• [Data shown]
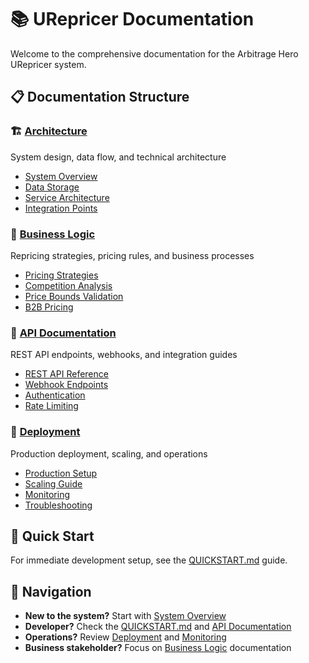 # 📚 URepricer Documentation

Welcome to the comprehensive documentation for the Arbitrage Hero URepricer system.

## 📋 Documentation Structure

### 🏗️ [Architecture](./architecture/)
System design, data flow, and technical architecture
- [System Overview](./architecture/system-overview.md)
- [Data Storage](./architecture/data-storage.md)  
- [Service Architecture](./architecture/service-architecture.md)
- [Integration Points](./architecture/integration-points.md)

### 💼 [Business Logic](./business-logic/)
Repricing strategies, pricing rules, and business processes
- [Pricing Strategies](./business-logic/pricing-strategies.md)
- [Competition Analysis](./business-logic/competition-analysis.md)
- [Price Bounds Validation](./business-logic/price-bounds.md)
- [B2B Pricing](./business-logic/b2b-pricing.md)

### 🔗 [API Documentation](./api/)
REST API endpoints, webhooks, and integration guides
- [REST API Reference](./api/rest-api.md)
- [Webhook Endpoints](./api/webhooks.md)
- [Authentication](./api/authentication.md)
- [Rate Limiting](./api/rate-limiting.md)

### 🚀 [Deployment](./deployment/)
Production deployment, scaling, and operations
- [Production Setup](./deployment/production-setup.md)
- [Scaling Guide](./deployment/scaling.md)
- [Monitoring](./deployment/monitoring.md)
- [Troubleshooting](./deployment/troubleshooting.md)

## 🚀 Quick Start

For immediate development setup, see the [QUICKSTART.md](../QUICKSTART.md) guide.

## 🎯 Navigation

- **New to the system?** Start with [System Overview](./architecture/system-overview.md)
- **Developer?** Check the [QUICKSTART.md](../QUICKSTART.md) and [API Documentation](./api/)
- **Operations?** Review [Deployment](./deployment/) and [Monitoring](./deployment/monitoring.md)
- **Business stakeholder?** Focus on [Business Logic](./business-logic/) documentation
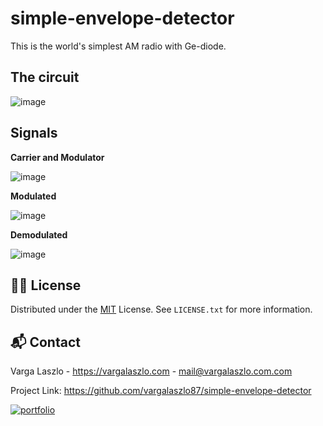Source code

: # simple-envelope-detector

This is the world's simplest AM radio with Ge-diode.

## The circuit

![image](https://github.com/user-attachments/assets/8e18f25c-fee7-404a-b43e-816d813136c9)

## Signals

**Carrier and Modulator**

![image](https://github.com/user-attachments/assets/6c2d9e6f-1175-49ef-a549-ccd753600f0e)

**Modulated**

![image](https://github.com/user-attachments/assets/e93772d5-cb4f-40c8-9736-ade295966b9a)

**Demodulated**

![image](https://github.com/user-attachments/assets/700eca47-109b-4148-b46d-965528aba5ca)

## 👨‍⚖️ License

Distributed under the [MIT](https://choosealicense.com/licenses/mit/) License. See `LICENSE.txt` for more information.


## 📬 Contact

Varga Laszlo - https://vargalaszlo.com - mail@vargalaszlo.com.com

Project Link: https://github.com/vargalaszlo87/simple-envelope-detector

[![portfolio](https://img.shields.io/badge/my_portfolio-000?style=for-the-badge&logo=ko-fi&logoColor=white)](http://vargalaszlo.com)


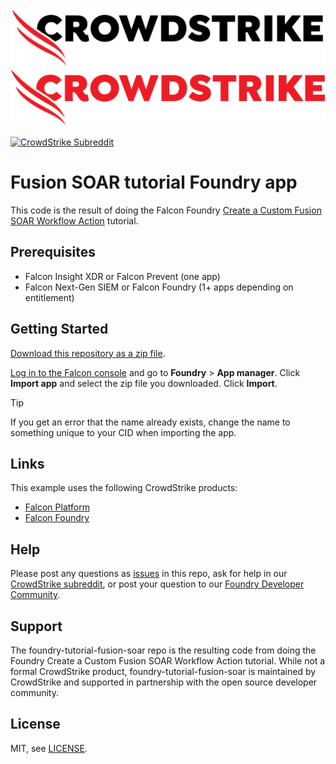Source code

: ![CrowdStrike FalconPy](/images/cs-logo.png#gh-light-mode-only)
![CrowdStrike FalconPy](/images/cs-logo-red.png#gh-dark-mode-only)

[![CrowdStrike Subreddit](https://img.shields.io/badge/-r%2Fcrowdstrike-white?logo=reddit&labelColor=gray&link=https%3A%2F%2Freddit.com%2Fr%2Fcrowdstrike)](https://reddit.com/r/crowdstrike)<br/>

# Fusion SOAR tutorial Foundry app

This code is the result of doing the Falcon Foundry [Create a Custom Fusion SOAR Workflow Action](https://falcon.crowdstrike.com/documentation/page/yfa47a8d/create-a-custom-fusion-soar-workflow-action) tutorial.

## Prerequisites

- Falcon Insight XDR or Falcon Prevent (one app)
- Falcon Next-Gen SIEM or Falcon Foundry (1+ apps depending on entitlement)

## Getting Started

[Download this repository as a zip file](https://github.com/CrowdStrike/foundry-tutorial-fusion-soar/archive/refs/heads/main.zip).

[Log in to the Falcon console](https://falcon.crowdstrike.com/login?unilogin=true) and go to **Foundry** > **App manager**. Click **Import app** and select the zip file you downloaded. Click **Import**.

> [!TIP]
> If you get an error that the name already exists, change the name to something unique to your CID when importing the app.

## Links

This example uses the following CrowdStrike products:

* [Falcon Platform](https://www.crowdstrike.com/platform/)
* [Falcon Foundry](https://www.crowdstrike.com/platform/next-gen-siem/falcon-foundry/)

## Help

Please post any questions as [issues](https://github.com/CrowdStrike/foundry-tutorial-fusion-soar/issues) in this repo, ask for help in our [CrowdStrike subreddit](https://www.reddit.com/r/crowdstrike/), or post your question to our [Foundry Developer Community](https://community.crowdstrike.com/groups/foundry-developer-community-82).

## Support

The foundry-tutorial-fusion-soar repo is the resulting code from doing the Foundry Create a Custom Fusion SOAR Workflow Action tutorial. While not a formal CrowdStrike product, foundry-tutorial-fusion-soar is maintained by CrowdStrike and supported in partnership with the open source developer community.

## License

MIT, see [LICENSE](LICENSE).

• [The problem] For each line of the data that has the word "images", report that line.

• [Written answer]
: ![CrowdStrike FalconPy](/images/cs-logo.png#gh-light-mode-only)
![CrowdStrike FalconPy](/images/cs-logo-red.png#gh-dark-mode-only)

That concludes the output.